Take every line containing "specified" from the material and copy it.
PROVIDED MATERIAL section start
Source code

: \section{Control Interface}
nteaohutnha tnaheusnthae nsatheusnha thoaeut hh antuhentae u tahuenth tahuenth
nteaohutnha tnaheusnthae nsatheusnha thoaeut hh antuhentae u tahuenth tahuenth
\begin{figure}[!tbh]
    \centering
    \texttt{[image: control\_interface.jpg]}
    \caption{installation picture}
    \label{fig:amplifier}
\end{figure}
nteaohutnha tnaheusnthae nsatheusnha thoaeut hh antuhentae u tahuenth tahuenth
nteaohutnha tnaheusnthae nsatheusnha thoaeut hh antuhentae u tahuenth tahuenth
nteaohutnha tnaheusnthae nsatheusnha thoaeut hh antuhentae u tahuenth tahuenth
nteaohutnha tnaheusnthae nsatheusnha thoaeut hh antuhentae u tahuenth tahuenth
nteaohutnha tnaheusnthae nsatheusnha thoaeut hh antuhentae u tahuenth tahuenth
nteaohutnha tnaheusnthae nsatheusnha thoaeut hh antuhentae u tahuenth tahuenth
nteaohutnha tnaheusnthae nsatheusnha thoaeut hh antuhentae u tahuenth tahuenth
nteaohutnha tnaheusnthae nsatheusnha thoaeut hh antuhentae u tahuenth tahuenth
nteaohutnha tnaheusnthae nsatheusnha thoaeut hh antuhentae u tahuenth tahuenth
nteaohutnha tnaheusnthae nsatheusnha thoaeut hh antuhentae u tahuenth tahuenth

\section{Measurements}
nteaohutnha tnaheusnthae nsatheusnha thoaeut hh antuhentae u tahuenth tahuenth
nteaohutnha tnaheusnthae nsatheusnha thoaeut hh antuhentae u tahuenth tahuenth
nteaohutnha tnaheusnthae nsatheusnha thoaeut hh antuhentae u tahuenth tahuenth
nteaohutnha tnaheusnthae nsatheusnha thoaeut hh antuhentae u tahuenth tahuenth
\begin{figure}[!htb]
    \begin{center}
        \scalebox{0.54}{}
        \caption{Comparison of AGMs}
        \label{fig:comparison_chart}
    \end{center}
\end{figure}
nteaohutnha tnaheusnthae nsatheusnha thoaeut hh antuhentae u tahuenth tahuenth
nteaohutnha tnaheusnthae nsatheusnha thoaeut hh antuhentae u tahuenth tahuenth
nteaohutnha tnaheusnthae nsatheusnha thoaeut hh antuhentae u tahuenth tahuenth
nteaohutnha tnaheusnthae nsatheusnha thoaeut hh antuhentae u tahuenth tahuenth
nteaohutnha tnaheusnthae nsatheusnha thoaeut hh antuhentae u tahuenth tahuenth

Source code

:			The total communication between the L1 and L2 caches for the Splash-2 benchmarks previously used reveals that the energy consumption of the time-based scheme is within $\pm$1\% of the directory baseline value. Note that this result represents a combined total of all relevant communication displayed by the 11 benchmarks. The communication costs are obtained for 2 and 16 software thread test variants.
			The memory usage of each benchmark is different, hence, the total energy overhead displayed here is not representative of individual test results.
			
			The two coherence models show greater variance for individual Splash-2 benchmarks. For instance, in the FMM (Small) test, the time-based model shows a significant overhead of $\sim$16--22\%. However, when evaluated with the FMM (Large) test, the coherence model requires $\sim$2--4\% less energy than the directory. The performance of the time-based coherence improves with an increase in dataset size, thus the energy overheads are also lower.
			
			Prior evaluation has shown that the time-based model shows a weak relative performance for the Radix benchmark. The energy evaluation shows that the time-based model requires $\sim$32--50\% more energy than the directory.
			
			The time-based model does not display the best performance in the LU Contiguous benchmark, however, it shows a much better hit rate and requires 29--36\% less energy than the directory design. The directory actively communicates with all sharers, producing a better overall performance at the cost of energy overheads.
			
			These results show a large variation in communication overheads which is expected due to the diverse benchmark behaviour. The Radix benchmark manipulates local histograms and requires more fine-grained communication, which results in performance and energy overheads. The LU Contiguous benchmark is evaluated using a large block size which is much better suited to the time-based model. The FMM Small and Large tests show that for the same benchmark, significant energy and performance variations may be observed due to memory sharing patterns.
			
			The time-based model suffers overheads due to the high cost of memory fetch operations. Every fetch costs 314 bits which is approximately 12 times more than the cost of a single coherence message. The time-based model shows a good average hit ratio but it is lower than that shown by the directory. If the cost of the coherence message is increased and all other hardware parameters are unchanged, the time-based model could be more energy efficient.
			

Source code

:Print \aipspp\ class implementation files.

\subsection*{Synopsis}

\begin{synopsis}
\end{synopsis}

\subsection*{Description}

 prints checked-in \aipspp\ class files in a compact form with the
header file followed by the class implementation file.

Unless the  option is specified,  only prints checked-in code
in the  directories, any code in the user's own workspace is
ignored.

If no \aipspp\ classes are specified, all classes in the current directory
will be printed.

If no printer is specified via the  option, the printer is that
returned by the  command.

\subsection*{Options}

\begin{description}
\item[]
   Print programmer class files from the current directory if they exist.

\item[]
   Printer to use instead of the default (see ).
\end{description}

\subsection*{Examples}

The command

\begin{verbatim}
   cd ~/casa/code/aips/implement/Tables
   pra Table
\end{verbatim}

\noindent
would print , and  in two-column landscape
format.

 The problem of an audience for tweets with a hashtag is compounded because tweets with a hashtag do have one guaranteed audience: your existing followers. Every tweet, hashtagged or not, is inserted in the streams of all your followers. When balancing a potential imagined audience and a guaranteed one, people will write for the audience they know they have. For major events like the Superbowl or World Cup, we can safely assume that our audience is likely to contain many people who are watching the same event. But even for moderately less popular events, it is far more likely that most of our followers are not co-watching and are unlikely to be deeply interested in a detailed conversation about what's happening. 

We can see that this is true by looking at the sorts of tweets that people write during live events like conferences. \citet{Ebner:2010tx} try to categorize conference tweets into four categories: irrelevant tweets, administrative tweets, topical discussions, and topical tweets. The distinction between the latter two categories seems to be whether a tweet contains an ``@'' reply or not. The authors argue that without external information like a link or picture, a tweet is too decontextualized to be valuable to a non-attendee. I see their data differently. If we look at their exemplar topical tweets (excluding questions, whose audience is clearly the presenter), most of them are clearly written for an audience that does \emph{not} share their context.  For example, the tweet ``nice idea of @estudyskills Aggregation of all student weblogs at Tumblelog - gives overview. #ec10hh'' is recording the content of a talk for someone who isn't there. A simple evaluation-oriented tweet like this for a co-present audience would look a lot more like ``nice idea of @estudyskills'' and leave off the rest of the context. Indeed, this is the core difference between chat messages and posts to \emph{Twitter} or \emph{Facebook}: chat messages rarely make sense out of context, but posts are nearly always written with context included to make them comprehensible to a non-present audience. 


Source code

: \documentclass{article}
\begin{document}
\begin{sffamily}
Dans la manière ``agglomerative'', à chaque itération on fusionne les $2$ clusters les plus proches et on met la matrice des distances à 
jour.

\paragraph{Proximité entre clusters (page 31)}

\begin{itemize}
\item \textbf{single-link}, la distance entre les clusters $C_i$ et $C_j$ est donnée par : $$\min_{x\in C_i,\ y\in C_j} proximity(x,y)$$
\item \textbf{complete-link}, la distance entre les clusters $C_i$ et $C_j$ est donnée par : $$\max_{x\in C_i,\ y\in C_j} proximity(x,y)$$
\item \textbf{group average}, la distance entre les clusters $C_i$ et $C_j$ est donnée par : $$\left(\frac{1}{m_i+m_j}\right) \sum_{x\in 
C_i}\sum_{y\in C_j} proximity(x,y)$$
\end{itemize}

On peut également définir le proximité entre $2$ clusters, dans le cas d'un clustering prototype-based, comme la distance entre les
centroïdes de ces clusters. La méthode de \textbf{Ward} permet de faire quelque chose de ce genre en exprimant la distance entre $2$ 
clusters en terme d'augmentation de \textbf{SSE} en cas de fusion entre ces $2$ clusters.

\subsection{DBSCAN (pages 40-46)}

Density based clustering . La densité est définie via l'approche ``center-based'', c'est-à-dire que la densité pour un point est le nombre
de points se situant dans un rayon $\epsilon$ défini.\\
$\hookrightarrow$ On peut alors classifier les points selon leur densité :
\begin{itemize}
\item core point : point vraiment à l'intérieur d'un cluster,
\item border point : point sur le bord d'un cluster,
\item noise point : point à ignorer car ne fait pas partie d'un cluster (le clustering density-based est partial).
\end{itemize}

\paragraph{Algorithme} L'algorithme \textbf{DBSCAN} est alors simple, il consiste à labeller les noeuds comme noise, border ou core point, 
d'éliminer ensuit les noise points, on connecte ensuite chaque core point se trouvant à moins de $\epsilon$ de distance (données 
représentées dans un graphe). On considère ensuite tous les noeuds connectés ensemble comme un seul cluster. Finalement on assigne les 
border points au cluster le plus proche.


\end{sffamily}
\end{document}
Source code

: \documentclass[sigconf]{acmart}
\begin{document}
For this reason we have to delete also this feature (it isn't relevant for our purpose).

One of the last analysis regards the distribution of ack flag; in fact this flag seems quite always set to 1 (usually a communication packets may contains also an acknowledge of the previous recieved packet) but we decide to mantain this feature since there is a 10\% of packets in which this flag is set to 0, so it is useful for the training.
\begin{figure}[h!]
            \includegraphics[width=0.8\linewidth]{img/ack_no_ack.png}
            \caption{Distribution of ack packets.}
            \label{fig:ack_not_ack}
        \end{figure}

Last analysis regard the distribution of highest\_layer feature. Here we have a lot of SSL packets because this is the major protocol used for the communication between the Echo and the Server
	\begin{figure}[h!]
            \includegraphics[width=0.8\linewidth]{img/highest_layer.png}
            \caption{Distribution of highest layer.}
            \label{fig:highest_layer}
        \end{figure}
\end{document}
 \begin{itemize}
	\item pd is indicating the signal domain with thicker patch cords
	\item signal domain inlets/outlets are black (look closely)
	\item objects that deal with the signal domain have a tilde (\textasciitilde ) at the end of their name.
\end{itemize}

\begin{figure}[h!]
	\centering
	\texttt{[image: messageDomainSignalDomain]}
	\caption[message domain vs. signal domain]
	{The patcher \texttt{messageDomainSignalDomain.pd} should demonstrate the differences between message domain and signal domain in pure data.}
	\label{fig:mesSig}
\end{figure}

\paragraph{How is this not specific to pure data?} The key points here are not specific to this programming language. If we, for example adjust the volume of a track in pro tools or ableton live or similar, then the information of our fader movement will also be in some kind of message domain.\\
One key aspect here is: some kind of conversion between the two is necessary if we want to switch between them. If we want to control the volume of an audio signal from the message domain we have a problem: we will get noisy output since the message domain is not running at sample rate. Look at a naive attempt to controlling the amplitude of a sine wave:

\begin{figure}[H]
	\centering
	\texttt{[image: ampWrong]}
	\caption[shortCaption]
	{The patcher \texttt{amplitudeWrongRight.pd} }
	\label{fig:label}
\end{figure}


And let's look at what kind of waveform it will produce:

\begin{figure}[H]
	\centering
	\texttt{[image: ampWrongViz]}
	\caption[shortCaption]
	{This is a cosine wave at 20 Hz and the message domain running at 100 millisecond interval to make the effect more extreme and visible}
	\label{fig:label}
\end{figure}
PROVIDED MATERIAL section end
SOLUTION TO THIS PROBLEM.
Unless the  option is specified,  only prints checked-in code
If no \aipspp\ classes are specified, all classes in the current directory
If no printer is specified via the  option, the printer is that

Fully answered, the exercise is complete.